An inequality is a mathematical expression that shows the relationship between two quantities using the symbols "greater than" (>), "less than" (<), "greater than or equal to" (≥), and "less than or equal to" (≤). Inequalities are used to determine the range of possible values for a variable and are widely applied in algebra, calculus, economics, and physics.

Fundamental Properties of Inequalities:

1. Reflexivity: Any number is always equal to itself, meaning an inequality of the form a ≥ a is always true.

2. Transitivity: If a > b and b > c, then a > c.

3. Antisymmetry: If a ≥ b and b ≥ a, then a = b.

4. Additive Property: If a > b, then a + c > b + c (the inequality remains unchanged if the same number is added to both sides).

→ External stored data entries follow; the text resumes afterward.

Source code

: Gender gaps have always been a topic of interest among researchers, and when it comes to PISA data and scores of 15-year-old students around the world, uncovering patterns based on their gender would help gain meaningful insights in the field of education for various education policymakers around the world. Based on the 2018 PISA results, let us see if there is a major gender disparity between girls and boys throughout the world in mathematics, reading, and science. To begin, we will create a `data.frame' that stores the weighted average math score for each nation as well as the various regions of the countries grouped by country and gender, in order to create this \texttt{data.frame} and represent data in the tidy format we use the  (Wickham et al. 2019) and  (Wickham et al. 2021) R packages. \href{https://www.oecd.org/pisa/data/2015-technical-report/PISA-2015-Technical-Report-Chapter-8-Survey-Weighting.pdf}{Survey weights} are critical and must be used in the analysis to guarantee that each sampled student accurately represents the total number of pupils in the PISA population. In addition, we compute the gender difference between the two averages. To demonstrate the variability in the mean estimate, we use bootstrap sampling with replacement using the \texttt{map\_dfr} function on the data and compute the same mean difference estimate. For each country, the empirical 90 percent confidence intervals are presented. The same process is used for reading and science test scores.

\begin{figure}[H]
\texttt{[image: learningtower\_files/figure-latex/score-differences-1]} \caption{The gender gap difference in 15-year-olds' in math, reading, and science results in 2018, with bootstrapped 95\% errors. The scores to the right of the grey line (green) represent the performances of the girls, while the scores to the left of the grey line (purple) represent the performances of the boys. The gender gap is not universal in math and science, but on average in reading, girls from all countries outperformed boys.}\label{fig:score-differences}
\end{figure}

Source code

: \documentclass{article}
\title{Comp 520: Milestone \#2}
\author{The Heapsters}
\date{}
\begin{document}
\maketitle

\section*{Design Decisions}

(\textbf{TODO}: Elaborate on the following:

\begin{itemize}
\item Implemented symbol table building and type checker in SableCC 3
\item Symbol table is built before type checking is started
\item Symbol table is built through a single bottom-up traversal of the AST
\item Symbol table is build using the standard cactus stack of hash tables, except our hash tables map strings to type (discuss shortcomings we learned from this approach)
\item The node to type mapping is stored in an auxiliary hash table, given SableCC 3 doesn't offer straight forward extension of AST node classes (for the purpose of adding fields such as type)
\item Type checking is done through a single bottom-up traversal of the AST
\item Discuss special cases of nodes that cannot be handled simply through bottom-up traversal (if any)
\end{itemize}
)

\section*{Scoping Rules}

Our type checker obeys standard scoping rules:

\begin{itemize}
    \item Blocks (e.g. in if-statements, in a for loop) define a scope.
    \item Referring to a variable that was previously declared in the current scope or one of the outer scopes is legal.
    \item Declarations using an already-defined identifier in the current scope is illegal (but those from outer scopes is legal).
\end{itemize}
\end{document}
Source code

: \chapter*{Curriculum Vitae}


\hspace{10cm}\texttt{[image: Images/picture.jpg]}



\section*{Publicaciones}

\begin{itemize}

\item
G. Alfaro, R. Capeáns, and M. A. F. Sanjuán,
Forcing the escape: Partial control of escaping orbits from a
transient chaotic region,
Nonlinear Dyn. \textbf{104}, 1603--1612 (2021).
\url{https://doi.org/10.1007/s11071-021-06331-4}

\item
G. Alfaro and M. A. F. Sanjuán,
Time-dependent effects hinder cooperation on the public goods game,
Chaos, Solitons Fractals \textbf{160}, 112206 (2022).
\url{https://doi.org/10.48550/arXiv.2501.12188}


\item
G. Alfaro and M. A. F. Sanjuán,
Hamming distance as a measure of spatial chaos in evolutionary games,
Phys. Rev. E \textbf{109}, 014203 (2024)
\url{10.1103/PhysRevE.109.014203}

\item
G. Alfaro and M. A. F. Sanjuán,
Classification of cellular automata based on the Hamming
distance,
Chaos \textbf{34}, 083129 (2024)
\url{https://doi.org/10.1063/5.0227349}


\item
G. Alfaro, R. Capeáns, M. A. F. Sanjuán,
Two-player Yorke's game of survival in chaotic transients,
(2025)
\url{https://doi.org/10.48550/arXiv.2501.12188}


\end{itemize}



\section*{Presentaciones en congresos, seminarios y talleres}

5. Multiplicative Property: If a > b and c > 0, then ac > bc; however, if c < 0, the inequality sign reverses: ac < bc.

Basic Rules for Transforming Inequalities:

1. Addition and Subtraction: The same number can be added or subtracted from both sides of an inequality without changing the inequality's direction.
   Example: If x + 3 > 5, then x > 2.
2. Multiplication and Division: Both sides of an inequality can be multiplied or divided by the same positive number without changing the inequality's sign. However, when multiplying or dividing by a negative number, the inequality sign must be reversed.
   Example: If -2x ≤ 6, then x ≥ -3 (dividing both sides by -2 and reversing the sign).
3. Applying Functions: If a function is monotonically increasing, the inequality remains unchanged. If the function is monotonically decreasing, the inequality sign is reversed.
   Example: If x > y, then squaring both sides (for positive numbers) results in x² > y².
4. Variable Substitution: In some cases, introducing a new variable simplifies the expression and helps solve the inequality.
5. Absolute Value Inequalities: When dealing with absolute values, two cases must be considered: one where the expression inside the absolute value is positive and one where it is negative.
   Example: Solving |x - 4| < 3 results in two inequalities: -3 < x - 4 < 3, leading to 1 < x < 7.
6. System of Inequalities: Sometimes, inequalities need to be solved simultaneously, requiring finding the common solution set.
   Example: Solve x - 2 > 0 and x + 3 < 5 together. The solutions are x > 2 and x < 2, meaning there is no solution.

Examples:

Example 1: Linear Inequality
Solve 3x + 5 > 2:
3x > -3
x > -1.

Example 2: Quadratic Inequality
Solve x² - 4 ≤ 0. This means finding the values of x for which the square of a number does not exceed 4. Factorizing: (x - 2)(x + 2) ≤ 0. Using the graphical method or the interval method, we get the solution: -2 ≤ x ≤ 2, meaning x belongs to the interval [-2, 2].